What’s the trend forecast for 2023? According to Pinterest, we’ll see an uptick in sci-fi fashion, mushroom decor, and—from its corporate perspective—combining machine learning with user curation to continue to fuel Pinterest’s recommendations.

Last year was tough for tech platforms, with companies from Alphabet to Amazon missing analyst expectations, enacting cost-cutting plans, and reducing headcount. For Q3, although Pinterest’s growth slowed year over year, the company’s earnings report served as a rare bright spot after it beat analyst expectations for both revenue and earnings per share.

Bill Watkins, Pinterest’s chief revenue officer, said that this year the company will be focused on user growth and engagement, shopping, and ultimately monetization. At CES 2023 in Las Vegas and in a follow-up phone conversation, we spoke with him about how tech investments will power those strategic goals.

This interview has been edited for length and clarity.

Tell me about Pinterest’s 2023 priorities.
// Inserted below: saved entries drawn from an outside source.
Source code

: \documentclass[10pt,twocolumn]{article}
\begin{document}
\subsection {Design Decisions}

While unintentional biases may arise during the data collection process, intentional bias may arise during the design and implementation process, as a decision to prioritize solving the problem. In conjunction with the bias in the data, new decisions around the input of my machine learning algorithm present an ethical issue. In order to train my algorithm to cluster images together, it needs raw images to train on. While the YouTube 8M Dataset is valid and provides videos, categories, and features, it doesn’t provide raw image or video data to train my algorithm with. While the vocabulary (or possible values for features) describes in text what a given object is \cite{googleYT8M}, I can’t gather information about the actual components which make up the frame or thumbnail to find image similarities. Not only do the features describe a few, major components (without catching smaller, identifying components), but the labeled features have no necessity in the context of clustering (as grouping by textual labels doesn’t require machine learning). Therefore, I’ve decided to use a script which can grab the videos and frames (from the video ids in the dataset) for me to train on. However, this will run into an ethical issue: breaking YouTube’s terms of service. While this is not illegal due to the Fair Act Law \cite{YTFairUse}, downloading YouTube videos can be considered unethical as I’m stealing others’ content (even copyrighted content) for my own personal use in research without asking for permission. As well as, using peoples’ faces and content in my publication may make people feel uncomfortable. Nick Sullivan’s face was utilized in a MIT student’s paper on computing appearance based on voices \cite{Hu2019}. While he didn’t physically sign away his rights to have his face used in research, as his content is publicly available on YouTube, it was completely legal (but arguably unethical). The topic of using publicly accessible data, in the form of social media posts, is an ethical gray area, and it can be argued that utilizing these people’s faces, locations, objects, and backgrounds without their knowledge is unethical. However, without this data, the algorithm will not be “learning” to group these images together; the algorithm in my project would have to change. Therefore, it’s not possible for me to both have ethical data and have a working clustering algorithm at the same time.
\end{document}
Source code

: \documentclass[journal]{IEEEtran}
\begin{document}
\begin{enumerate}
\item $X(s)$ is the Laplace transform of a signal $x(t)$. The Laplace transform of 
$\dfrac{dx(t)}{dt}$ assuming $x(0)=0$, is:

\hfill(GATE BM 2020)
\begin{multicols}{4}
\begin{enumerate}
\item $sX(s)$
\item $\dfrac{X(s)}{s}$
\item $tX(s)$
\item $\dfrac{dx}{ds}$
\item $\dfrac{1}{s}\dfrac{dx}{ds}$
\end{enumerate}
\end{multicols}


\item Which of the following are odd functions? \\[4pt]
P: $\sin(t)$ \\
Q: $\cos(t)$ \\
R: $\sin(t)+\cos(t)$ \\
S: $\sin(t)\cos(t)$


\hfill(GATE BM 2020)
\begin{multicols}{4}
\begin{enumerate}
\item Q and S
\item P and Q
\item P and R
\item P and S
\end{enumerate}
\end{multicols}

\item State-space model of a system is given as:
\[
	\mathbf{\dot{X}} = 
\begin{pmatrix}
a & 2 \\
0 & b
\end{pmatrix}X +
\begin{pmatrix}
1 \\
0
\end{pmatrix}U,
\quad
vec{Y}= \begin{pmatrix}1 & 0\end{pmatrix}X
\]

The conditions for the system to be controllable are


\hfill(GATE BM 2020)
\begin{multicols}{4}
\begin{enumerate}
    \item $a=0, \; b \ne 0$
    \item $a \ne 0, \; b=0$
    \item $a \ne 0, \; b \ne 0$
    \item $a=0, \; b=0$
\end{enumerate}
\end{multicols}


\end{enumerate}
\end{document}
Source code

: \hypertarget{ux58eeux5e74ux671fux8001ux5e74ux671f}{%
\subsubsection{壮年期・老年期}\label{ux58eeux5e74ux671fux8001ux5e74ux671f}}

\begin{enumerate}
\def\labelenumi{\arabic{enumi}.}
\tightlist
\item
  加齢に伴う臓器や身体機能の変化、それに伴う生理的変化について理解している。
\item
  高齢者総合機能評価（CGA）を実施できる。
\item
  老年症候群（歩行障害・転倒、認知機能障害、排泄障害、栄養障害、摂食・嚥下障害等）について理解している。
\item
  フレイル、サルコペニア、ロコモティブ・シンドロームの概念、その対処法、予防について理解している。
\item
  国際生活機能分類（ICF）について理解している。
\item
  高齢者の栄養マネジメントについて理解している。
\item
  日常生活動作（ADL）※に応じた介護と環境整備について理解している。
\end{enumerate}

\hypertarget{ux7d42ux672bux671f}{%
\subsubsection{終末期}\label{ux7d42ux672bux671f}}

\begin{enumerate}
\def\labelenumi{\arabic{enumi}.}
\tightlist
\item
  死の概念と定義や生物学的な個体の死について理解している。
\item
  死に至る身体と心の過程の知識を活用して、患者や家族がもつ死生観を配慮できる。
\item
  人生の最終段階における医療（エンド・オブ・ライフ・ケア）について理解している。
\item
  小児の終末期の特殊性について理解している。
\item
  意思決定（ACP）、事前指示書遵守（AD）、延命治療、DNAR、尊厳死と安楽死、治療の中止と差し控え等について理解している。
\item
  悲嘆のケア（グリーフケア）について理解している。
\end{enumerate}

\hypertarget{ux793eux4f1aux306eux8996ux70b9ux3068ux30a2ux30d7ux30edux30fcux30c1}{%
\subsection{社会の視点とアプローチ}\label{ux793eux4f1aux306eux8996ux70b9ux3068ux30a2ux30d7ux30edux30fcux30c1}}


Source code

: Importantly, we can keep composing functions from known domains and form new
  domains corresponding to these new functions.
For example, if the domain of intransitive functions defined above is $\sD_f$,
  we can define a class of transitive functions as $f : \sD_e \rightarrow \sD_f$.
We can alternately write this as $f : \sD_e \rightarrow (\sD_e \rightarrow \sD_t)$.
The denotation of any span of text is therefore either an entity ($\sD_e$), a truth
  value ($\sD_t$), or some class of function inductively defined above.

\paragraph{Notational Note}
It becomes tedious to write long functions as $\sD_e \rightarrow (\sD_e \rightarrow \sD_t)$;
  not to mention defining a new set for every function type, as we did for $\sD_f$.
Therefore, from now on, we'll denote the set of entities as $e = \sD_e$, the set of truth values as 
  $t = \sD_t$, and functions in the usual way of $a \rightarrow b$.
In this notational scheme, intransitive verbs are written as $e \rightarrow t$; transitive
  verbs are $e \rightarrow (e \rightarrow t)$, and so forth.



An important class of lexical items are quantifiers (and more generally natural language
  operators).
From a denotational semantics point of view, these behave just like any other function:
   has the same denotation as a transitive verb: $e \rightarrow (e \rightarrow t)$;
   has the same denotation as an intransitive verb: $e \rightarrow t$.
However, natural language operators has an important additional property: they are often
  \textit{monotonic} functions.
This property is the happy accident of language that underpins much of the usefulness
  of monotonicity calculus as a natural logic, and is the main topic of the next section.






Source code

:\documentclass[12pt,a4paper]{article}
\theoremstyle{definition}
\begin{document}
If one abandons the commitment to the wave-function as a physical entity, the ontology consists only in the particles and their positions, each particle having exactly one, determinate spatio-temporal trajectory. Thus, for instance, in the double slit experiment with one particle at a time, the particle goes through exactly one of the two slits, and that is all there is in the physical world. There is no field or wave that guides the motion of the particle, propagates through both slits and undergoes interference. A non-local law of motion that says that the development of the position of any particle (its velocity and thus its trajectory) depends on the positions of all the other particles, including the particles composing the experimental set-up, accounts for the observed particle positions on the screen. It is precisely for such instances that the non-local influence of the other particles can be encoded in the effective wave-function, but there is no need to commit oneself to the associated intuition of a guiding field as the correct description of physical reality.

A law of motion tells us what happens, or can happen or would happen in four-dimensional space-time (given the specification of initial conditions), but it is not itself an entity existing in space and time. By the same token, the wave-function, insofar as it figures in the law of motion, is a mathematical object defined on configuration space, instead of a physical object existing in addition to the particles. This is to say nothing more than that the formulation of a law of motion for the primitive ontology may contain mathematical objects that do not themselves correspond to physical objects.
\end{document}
At the enterprise level, we have three core focus areas this year: user growth and engagement, shopping, and monetization…A majority of our Pinners are telling us that they come to the platform not just to get inspired, but also to shop. We’ve got nearly half a billion users around the world, but I think just as interesting, we have hundreds of billions of pins, or objects, that have been organized into single-digit billions of collections, or boards—these are products that people are going to go buy, or things that they’re going to go do, in their real lives. At that scale, when a majority of our Pinners are telling us they’re coming to shop, it’s our responsibility to make shopping ubiquitous on the platform.

In monetization, I’m having my team focus on [a few] key areas. The first is that it’s my aim for the team to be the industry-leading, full-funnel advertising solution…and the second is advertiser value…One example of how we’re investing in first-party solutions is our conversion API. If we think about the future…and where the industry is going in this tagless and cookieless environment, we think conversion API is a good first-party solution.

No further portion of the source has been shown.